*Exercise instructions:*
Every line below that holds the string "field" must be copied.

Stored data
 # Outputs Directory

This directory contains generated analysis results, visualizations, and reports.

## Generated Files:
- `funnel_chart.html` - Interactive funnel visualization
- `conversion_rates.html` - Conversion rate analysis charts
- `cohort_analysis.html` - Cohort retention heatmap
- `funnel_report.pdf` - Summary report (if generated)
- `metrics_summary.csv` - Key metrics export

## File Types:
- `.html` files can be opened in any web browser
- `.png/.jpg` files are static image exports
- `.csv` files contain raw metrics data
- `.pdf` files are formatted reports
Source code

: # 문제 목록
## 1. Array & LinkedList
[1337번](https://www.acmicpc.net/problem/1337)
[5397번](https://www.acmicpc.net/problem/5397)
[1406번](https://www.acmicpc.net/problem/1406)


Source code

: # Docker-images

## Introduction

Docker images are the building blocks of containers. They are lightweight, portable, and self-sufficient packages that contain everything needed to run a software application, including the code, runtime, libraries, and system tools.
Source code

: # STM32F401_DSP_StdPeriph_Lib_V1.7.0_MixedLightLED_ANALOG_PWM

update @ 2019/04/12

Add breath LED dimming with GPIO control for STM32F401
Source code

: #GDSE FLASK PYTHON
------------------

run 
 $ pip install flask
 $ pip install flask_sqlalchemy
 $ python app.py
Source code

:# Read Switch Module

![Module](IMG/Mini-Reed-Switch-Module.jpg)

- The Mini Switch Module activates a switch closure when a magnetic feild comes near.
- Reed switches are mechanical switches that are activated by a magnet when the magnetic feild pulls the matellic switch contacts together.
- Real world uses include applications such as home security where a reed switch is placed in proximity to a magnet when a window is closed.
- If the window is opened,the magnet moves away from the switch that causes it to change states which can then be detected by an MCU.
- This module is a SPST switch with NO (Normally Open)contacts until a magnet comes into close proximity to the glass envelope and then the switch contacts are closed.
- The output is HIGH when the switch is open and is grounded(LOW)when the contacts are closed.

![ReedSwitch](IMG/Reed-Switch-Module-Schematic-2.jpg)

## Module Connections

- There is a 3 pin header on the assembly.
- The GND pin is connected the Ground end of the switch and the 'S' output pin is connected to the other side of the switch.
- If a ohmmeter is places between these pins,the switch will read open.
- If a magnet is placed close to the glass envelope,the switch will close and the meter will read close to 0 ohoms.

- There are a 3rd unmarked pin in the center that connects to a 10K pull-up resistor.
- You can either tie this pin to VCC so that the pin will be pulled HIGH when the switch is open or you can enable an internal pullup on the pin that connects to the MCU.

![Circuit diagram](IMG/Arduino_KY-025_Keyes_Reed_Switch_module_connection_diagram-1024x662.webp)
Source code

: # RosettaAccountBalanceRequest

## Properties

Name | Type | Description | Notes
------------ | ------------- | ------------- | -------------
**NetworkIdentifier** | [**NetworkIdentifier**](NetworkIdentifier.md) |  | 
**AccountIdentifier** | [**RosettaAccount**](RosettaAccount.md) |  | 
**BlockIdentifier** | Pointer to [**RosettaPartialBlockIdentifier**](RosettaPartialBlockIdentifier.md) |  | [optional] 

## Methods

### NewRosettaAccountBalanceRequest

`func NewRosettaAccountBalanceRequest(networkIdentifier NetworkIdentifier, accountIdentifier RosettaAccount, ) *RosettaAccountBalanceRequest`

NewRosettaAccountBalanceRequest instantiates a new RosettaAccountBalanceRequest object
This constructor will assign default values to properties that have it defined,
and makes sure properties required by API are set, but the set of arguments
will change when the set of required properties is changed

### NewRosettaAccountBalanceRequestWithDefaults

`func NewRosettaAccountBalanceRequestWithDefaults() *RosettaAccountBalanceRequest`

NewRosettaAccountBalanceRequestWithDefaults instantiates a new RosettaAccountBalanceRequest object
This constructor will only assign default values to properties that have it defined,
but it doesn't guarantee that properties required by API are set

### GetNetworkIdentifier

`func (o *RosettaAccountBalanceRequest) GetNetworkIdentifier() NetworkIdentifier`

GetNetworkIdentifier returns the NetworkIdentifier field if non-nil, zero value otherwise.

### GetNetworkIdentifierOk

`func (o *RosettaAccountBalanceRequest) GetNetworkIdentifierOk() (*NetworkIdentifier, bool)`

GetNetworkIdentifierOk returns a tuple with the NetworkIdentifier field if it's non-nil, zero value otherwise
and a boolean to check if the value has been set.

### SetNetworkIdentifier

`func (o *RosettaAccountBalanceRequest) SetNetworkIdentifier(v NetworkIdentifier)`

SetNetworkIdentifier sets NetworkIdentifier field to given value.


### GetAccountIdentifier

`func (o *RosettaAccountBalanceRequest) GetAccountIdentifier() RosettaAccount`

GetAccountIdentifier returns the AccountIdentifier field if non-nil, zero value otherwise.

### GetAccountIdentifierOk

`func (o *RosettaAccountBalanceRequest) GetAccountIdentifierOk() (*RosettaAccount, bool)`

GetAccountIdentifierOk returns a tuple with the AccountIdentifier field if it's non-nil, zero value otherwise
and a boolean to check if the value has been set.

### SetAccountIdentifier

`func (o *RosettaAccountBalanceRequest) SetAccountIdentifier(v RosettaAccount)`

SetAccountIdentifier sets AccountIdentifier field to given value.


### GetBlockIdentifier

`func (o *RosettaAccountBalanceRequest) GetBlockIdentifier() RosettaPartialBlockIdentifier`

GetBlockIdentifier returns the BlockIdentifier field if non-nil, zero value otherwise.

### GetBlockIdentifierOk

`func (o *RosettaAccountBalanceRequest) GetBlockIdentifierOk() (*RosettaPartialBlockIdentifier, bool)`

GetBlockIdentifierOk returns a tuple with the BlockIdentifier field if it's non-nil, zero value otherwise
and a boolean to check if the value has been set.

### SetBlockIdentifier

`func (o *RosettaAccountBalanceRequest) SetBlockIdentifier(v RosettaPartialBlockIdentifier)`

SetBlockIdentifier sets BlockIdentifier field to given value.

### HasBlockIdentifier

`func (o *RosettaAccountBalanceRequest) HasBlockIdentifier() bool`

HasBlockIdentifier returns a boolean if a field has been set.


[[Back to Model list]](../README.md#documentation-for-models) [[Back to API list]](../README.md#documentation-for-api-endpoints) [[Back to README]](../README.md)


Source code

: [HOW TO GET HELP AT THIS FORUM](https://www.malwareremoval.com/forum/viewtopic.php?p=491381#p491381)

*Written answer:*
GetNetworkIdentifier returns the NetworkIdentifier field if non-nil, zero value otherwise.
GetNetworkIdentifierOk returns a tuple with the NetworkIdentifier field if it's non-nil, zero value otherwise
SetNetworkIdentifier sets NetworkIdentifier field to given value.
GetAccountIdentifier returns the AccountIdentifier field if non-nil, zero value otherwise.
GetAccountIdentifierOk returns a tuple with the AccountIdentifier field if it's non-nil, zero value otherwise
SetAccountIdentifier sets AccountIdentifier field to given value.
GetBlockIdentifier returns the BlockIdentifier field if non-nil, zero value otherwise.
GetBlockIdentifierOk returns a tuple with the BlockIdentifier field if it's non-nil, zero value otherwise
SetBlockIdentifier sets BlockIdentifier field to given value.
HasBlockIdentifier returns a boolean if a field has been set.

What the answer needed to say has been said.